Pardee shook Bell’s hand. “I’m sorry about your friend,” he said sincerely. “Did he have a family?”
“Fortunately, no wife or children, but he lived with an aging mother.”
“Pour soul. I suppose it’s the county poorhouse for her.”
“She’ll be taken care of in a good nursing home.”
“A good nursing home doesn’t come cheap. Did Irvine have money?”
“No,” replied Bell, “but I do.”
Pardee refrained from any more questions. “If only things had fallen our way.”
“Our well-laid plans certainly turned into a fiasco,” said Bell, seeing the baggage car door close behind the coffin. “The bandit made me out the fool.”
“Not your fault,” said Pardee. “He fooled us all, and I was the biggest fool. I’m certain now the destitute widow who my wife and I took in was in cahoots with him. I should have been suspicious when she finagled information out of me about the bank’s operations.”
“But you didn’t tell her there was a trap being set. Cromwell would have never walked into the bank if he suspected a trap.”
Pardee shook his head. “They bought your story—hook, line, and sinker. If only we had known he was going to wear women’s clothing, we might not have thought twice before we shot him down like the dog he is.”

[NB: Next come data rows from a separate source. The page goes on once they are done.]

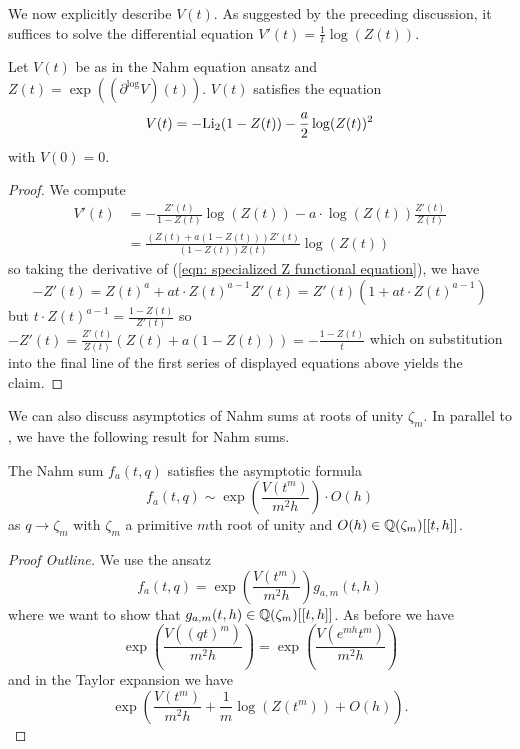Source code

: We now explicitly describe $V(t)$. As suggested by the preceding discussion, it suffices to solve the differential equation $V'(t)=\frac{1}{t}\log(Z(t))$. 
\begin{proposition}\label{prop: V t dilogarithm equation}
    Let $V(t)$ be as in the Nahm equation ansatz and $Z(t)=\exp((\partial^{\log}V)(t))$. $V(t)$ satisfies the equation 
    \begin{equation}\label{eqn: V t dilogarithm equation}
        V(t) = -\mathrm{Li}_{2}(1-Z(t))-\frac{a}{2}\log(Z(t))^{2}
    \end{equation}
    with $V(0)=0$. 
\end{proposition}
\begin{proof}
    We compute 
    \begin{align*}
        V'(t) &= -\frac{Z'(t)}{1-Z(t)}\log(Z(t)) - a\cdot\log(Z(t))\frac{Z'(t)}{Z(t)} \\
        &= \frac{(Z(t)+a(1-Z(t)))Z'(t)}{(1-Z(t))Z(t)}\log(Z(t))
    \end{align*}
    so taking the derivative of (\ref{eqn: specialized Z functional equation}), we have 
    $$-Z'(t)=Z(t)^{a}+at\cdot Z(t)^{a-1}Z'(t)=Z'(t)\left(1+at\cdot Z(t)^{a-1}\right)$$
    but $t\cdot Z(t)^{a-1}=\frac{1-Z(t)}{Z'(t)}$ so $-Z'(t)=\frac{Z'(t)}{Z(t)}(Z(t)+a(1-Z(t)))=-\frac{1-Z(t)}{t}$ which on substitution into the final line of the first series of displayed equations above yields the claim. 
\end{proof}
We can also discuss asymptotics of Nahm sums at roots of unity $\zeta_{m}$. In parallel to , we have the following result for Nahm sums. 
\begin{theorem}\label{thm: Nahm sum asymptotics at roots of unity}
    The Nahm sum $f_{a}(t,q)$ satisfies the asymptotic formula 
    \begin{equation}\label{eqn: Nahm sum asymptotics at roots of unity}
        f_{a}(t,q)\sim\exp\left(\frac{V(t^{m})}{m^{2}h}\right)\cdot O(h)
    \end{equation}
    as $q\to\zeta_{m}$ with $\zeta_{m}$ a primitive $m$th root of unity and $O(h)\in\mathbb{Q}(\zeta_{m})[[t,h]]$. 
\end{theorem}
\begin{proof}[Proof Outline]
    We use the ansatz 
\begin{equation}\label{eqn: Nahm sum at roots of unity ansatz}
    f_{a}(t,q) = \exp\left(\frac{V(t^{m})}{m^{2}h}\right)g_{a,m}(t,h)
\end{equation}
where we want to show that $g_{a,m}(t,h)\in\mathbb{Q}(\zeta_{m})[[t,h]]$. As before we have 
$$\exp\left(\frac{V((qt)^{m})}{m^{2}h}\right)=\exp\left(\frac{V(e^{mh}t^{m})}{m^{2}h}\right)$$
and in the Taylor expansion we have 
$$\exp\left(\frac{V(t^{m})}{m^{2}h}+\frac{1}{m}\log(Z(t^{m}))+O(h)\right).$$
\end{proof}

“According to reports of his other robberies, he never dressed as a woman.”
“Even if the trap turned sour, my posse and I should have apprehended them. Stupidly, I thought they’d stay on the road. It never crossed my mind they would use the railroad track bed as an escape route until it was too late. By the time I figured out how they had outfoxed me, they were long gone.”
“Were the train passenger lists checked in Montrose?”